Il presidente dell’Autorità Palestinese Mahmoud Abbas (Abu Mazen) ha dimostrato di non essere interessato a trovare una soluzione al conflitto israelo-palestinese. Lo ha detto il primo ministro israeliano Benjamin Netanyahu domenica mattina commentando la dichiarazione in cui Abu Mazen ha detto che non accetterà nessun piano di pace proposto dagli Stati Uniti.

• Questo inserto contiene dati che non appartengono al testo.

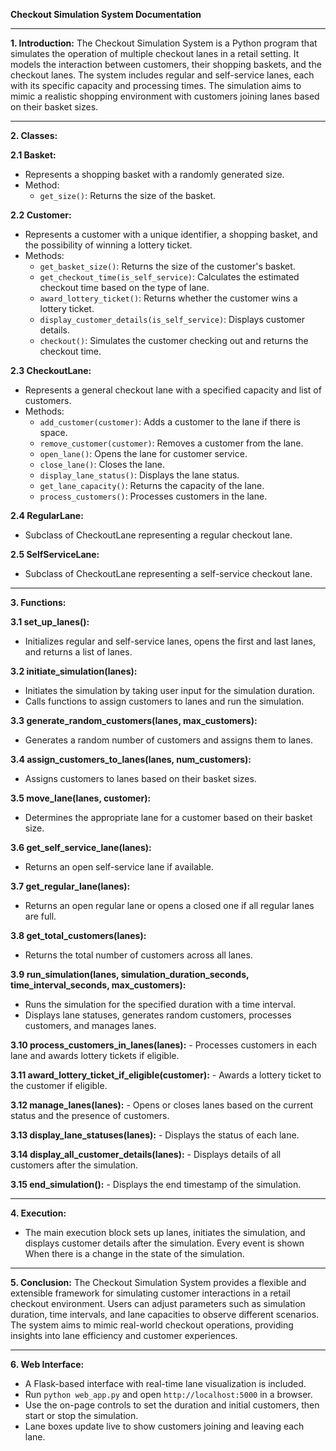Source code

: **Checkout Simulation System Documentation**

---

**1. Introduction:**
   The Checkout Simulation System is a Python program that simulates the operation of multiple checkout lanes in a retail setting. It models the interaction between customers, their shopping baskets, and the checkout lanes. The system includes regular and self-service lanes, each with its specific capacity and processing times. The simulation aims to mimic a realistic shopping environment with customers joining lanes based on their basket sizes.

---

**2. Classes:**

**2.1 Basket:**
   - Represents a shopping basket with a randomly generated size.
   - Method:
     - `get_size()`: Returns the size of the basket.

**2.2 Customer:**
   - Represents a customer with a unique identifier, a shopping basket, and the possibility of winning a lottery ticket.
   - Methods:
     - `get_basket_size()`: Returns the size of the customer's basket.
     - `get_checkout_time(is_self_service)`: Calculates the estimated checkout time based on the type of lane.
     - `award_lottery_ticket()`: Returns whether the customer wins a lottery ticket.
     - `display_customer_details(is_self_service)`: Displays customer details.
     - `checkout()`: Simulates the customer checking out and returns the checkout time.

**2.3 CheckoutLane:**
   - Represents a general checkout lane with a specified capacity and list of customers.
   - Methods:
     - `add_customer(customer)`: Adds a customer to the lane if there is space.
     - `remove_customer(customer)`: Removes a customer from the lane.
     - `open_lane()`: Opens the lane for customer service.
     - `close_lane()`: Closes the lane.
     - `display_lane_status()`: Displays the lane status.
     - `get_lane_capacity()`: Returns the capacity of the lane.
     - `process_customers()`: Processes customers in the lane.

**2.4 RegularLane:**
   - Subclass of CheckoutLane representing a regular checkout lane.

**2.5 SelfServiceLane:**
   - Subclass of CheckoutLane representing a self-service checkout lane.

---

**3. Functions:**

**3.1 set_up_lanes():**
   - Initializes regular and self-service lanes, opens the first and last lanes, and returns a list of lanes.

**3.2 initiate_simulation(lanes):**
   - Initiates the simulation by taking user input for the simulation duration.
   - Calls functions to assign customers to lanes and run the simulation.

**3.3 generate_random_customers(lanes, max_customers):**
   - Generates a random number of customers and assigns them to lanes.

**3.4 assign_customers_to_lanes(lanes, num_customers):**
   - Assigns customers to lanes based on their basket sizes.

**3.5 move_lane(lanes, customer):**
   - Determines the appropriate lane for a customer based on their basket size.

**3.6 get_self_service_lane(lanes):**
   - Returns an open self-service lane if available.

**3.7 get_regular_lane(lanes):**
   - Returns an open regular lane or opens a closed one if all regular lanes are full.

**3.8 get_total_customers(lanes):**
   - Returns the total number of customers across all lanes.

**3.9 run_simulation(lanes, simulation_duration_seconds, time_interval_seconds, max_customers):**
   - Runs the simulation for the specified duration with a time interval.
   - Displays lane statuses, generates random customers, processes customers, and manages lanes.

**3.10 process_customers_in_lanes(lanes):**
    - Processes customers in each lane and awards lottery tickets if eligible.

**3.11 award_lottery_ticket_if_eligible(customer):**
    - Awards a lottery ticket to the customer if eligible.

**3.12 manage_lanes(lanes):**
    - Opens or closes lanes based on the current status and the presence of customers.

**3.13 display_lane_statuses(lanes):**
    - Displays the status of each lane.

**3.14 display_all_customer_details(lanes):**
    - Displays details of all customers after the simulation.

**3.15 end_simulation():**
    - Displays the end timestamp of the simulation.

---

**4. Execution:**
   - The main execution block sets up lanes, initiates the simulation, and displays customer details after the simulation. Every event is shown When there is a change in the state of the simulation.

---

**5. Conclusion:**
   The Checkout Simulation System provides a flexible and extensible framework for simulating customer interactions in a retail checkout environment. Users can adjust parameters such as simulation duration, time intervals, and lane capacities to observe different scenarios. The system aims to mimic real-world checkout operations, providing insights into lane efficiency and customer experiences.

---

**6. Web Interface:**
   - A Flask-based interface with real-time lane visualization is included.
   - Run `python web_app.py` and open `http://localhost:5000` in a browser.
   - Use the on-page controls to set the duration and initial customers, then start or stop the simulation.
   - Lane boxes update live to show customers joining and leaving each lane.
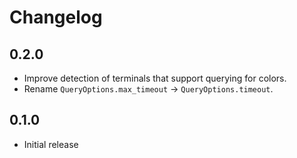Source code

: # Changelog
## 0.2.0
* Improve detection of terminals that support querying for colors.
* Rename `QueryOptions.max_timeout` -> `QueryOptions.timeout`.

## 0.1.0
* Initial release
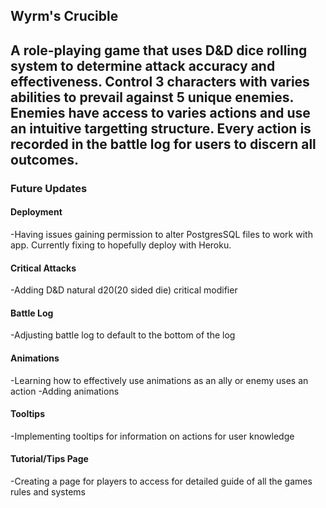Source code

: ## Wyrm's Crucible

A role-playing game that uses D&D dice rolling system to determine attack accuracy and effectiveness. Control 3 characters with varies abilities to prevail against 5 unique enemies. Enemies have access to varies actions and use an intuitive targetting structure. Every action is recorded in the battle log for users to discern all outcomes.
------------------
### Future Updates

#### Deployment
-Having issues gaining permission to alter PostgresSQL files to work with app. Currently fixing to hopefully deploy with Heroku.

#### Critical Attacks
-Adding D&D natural d20(20 sided die) critical modifier

#### Battle Log
-Adjusting battle log to default to the bottom of the log

#### Animations
-Learning how to effectively use animations as an ally or enemy uses an action
-Adding animations

#### Tooltips
-Implementing tooltips for information on actions for user knowledge

#### Tutorial/Tips Page
-Creating a page for players to access for detailed guide of all the games rules and systems

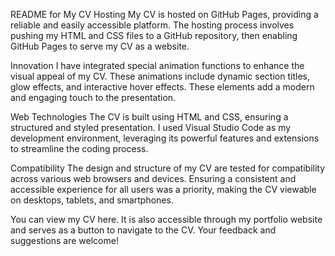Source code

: README for My CV
Hosting
My CV is hosted on GitHub Pages, providing a reliable and easily accessible platform. The hosting process involves pushing my HTML and CSS files to a GitHub repository, then enabling GitHub Pages to serve my CV as a website.

Innovation
I have integrated special animation functions to enhance the visual appeal of my CV. These animations include dynamic section titles, glow effects, and interactive hover effects. These elements add a modern and engaging touch to the presentation.

Web Technologies
The CV is built using HTML and CSS, ensuring a structured and styled presentation. I used Visual Studio Code as my development environment, leveraging its powerful features and extensions to streamline the coding process.

Compatibility
The design and structure of my CV are tested for compatibility across various web browsers and devices. Ensuring a consistent and accessible experience for all users was a priority, making the CV viewable on desktops, tablets, and smartphones.

You can view my CV here. It is also accessible through my portfolio website and serves as a button to navigate to the CV. Your feedback and suggestions are welcome!
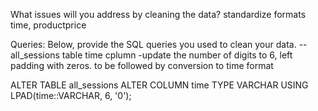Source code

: What issues will you address by cleaning the data?
standardize formats time, productprice




Queries:
Below, provide the SQL queries you used to clean your data.
-- all_sessions table time cplumn -update the number of digits to 6, left padding with zeros. to be followed by conversion to time format

ALTER TABLE all_sessions
ALTER COLUMN time
TYPE VARCHAR
USING LPAD(time::VARCHAR, 6, '0');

Aprendo la riunione settimanale del governo, Netanyahu ha sottolineato come Abu Mazen, nella conferenza stampa di venerdì scorso con il presidente francese Emmanuel Macron, abbia messo in chiaro che “sta abbandonando a tutti gli effetti il processo diplomatico” e che “non è interessato a nessuna proposta di pace eventualmente avanzata dagli Stati Uniti”. Secondo Netanyahu, “questo rivela ancora una volta qualcosa di molto semplice e chiaro: quelli che non vogliono una soluzione del conflitto sono i palestinesi”.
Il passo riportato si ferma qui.